When this happens, valuations become a huge quandary for investors. “These stocks now look ‘expensive’ on most measures, but their profits are continuing to grow rapidly,” Seager-Scott adds. “Nvidia is one of the largest companies in the world with earnings growth like a micro-cap. How do you value something like that?
“The short answer is you can’t with any real conviction, and that is somewhat in the nature of disruptive innovations. So there’s a lot of guesswork involved despite the confidence professed both by champions and detractors in the commentariat.”
Data from Hargreaves Lansdown shows that tech and AI stocks are still highly in favour among ISA investors. The most popular funds during Q4 on the company’s platform showed a concentration into tech funds as well as global and US markets.
Most bought funds, HL Stocks & Shares ISA, Oct – Dec 2024 (net buys) |
---|
UBS S&P 500 Index |
Legal & General US Index |
Fidelity Index World |
Legal & General Global Technology Index Trust |
Legal & General International Index Trust |
Baillie Gifford American |
Vanguard FTSE Global All Cap Index |
Artemis Global Income |
Rathbone Global Opportunities |
Vanguard US 500 Stock Index |
Source: Hargreaves Lansdown
“While we think the US has more room for growth following Trump’s re-election and the potential for business-friendly policies, valuations are lofty, particularly among larger growth-focused companies,” says Kate Marshall, lead investment analyst, Hargreaves Lansdown. “Similarly, the tech sector is full of exciting opportunities, but it’s a specialist area and, like any specialist sector, performance will come in waves. In case of any setback, investors should maintain diversified portfolios that have the potential to perform when different regions come in and out of favour.”

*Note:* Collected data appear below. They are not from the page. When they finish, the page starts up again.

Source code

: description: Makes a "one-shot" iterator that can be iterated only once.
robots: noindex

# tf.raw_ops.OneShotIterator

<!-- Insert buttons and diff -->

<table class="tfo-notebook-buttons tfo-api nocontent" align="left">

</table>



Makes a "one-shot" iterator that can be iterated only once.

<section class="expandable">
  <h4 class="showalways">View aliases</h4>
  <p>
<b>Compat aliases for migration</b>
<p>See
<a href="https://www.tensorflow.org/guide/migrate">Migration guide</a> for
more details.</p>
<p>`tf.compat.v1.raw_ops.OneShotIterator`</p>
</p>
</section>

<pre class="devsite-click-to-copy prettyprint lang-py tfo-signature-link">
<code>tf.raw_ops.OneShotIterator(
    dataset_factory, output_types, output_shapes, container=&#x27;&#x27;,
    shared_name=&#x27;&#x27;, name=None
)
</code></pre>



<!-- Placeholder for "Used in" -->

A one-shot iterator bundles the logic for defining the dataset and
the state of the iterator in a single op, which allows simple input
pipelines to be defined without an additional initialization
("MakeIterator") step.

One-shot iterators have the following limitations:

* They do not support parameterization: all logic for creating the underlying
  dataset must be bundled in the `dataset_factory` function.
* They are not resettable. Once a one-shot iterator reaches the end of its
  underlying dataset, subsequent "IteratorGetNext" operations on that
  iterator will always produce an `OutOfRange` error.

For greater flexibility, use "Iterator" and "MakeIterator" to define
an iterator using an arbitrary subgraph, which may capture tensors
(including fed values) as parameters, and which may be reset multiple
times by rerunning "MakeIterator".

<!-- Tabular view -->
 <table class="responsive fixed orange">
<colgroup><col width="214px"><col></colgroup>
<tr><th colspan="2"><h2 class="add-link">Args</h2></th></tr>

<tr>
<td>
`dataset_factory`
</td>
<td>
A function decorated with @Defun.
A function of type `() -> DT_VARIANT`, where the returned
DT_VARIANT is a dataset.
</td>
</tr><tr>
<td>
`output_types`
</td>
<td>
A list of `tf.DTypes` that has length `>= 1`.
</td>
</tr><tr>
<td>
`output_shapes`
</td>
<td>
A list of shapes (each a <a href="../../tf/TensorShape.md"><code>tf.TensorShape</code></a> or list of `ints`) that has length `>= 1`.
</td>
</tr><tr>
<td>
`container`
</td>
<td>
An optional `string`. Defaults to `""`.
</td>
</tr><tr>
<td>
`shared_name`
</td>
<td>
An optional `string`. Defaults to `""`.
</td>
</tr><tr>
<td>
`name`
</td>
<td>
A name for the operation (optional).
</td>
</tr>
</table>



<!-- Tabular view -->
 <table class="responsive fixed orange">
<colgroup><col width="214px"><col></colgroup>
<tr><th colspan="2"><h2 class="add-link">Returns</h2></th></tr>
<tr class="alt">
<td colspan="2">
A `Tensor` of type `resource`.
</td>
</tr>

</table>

However, while there is uncertainty over how long the tech and AI rally can continue, I’ve picked out three stocks here that could be well-positioned to ride the particular conditions that 2025 has in store, and could be worth keeping an eye on this year.

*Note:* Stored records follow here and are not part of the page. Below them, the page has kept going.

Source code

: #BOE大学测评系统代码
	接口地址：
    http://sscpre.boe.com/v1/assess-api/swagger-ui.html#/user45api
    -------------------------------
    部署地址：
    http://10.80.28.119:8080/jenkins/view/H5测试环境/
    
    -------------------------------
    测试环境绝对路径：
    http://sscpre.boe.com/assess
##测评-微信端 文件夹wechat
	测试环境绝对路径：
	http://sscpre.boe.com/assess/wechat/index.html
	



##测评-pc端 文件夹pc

Note – these are in addition to Broadcom, Nvidia and MicroStrategy, all of which were referenced in my five stocks for 2025 article.
Kyndryl to catch infrastructure tailwinds
The UK government is setting out its stall to be a leader in the AI market. Prime minister Keir Starmer announced an initiative to”turbocharge” the sector’s growth over the next decade on Sunday 12 January, including allocating £14 billion in funding and securing a commitment among leading private tech companies to create 13,250 jobs.

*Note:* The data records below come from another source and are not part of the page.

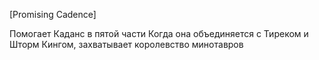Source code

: [Promising Cadence]

Помогает Каданс в пятой части
Когда она объединяется с Тиреком и Шторм Кингом, захватывает королевство минотавров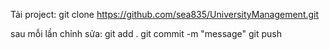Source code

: Tải project:
git clone https://github.com/sea835/UniversityManagement.git

sau mỗi lần chỉnh sửa:
git add .
git commit -m "message"
git push
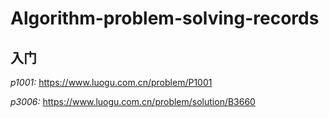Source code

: # Algorithm-problem-solving-records

## 入门

*p1001:* https://www.luogu.com.cn/problem/P1001

*p3006:* https://www.luogu.com.cn/problem/solution/B3660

“Our plan will make Britain the world leader. It will give the industry the foundation it needs and will turbocharge the Plan for Change. That means more jobs and investment in the UK, more money in people’s pockets, and transformed public services,” said Starmer.
Vantage Data Centres, Nscale and Kyndryl Holdings (NYSE:KD) will between them build out new AI infrastructure and jobs for the UK, with Kyndryl set to create 1,000 jobs in Liverpool.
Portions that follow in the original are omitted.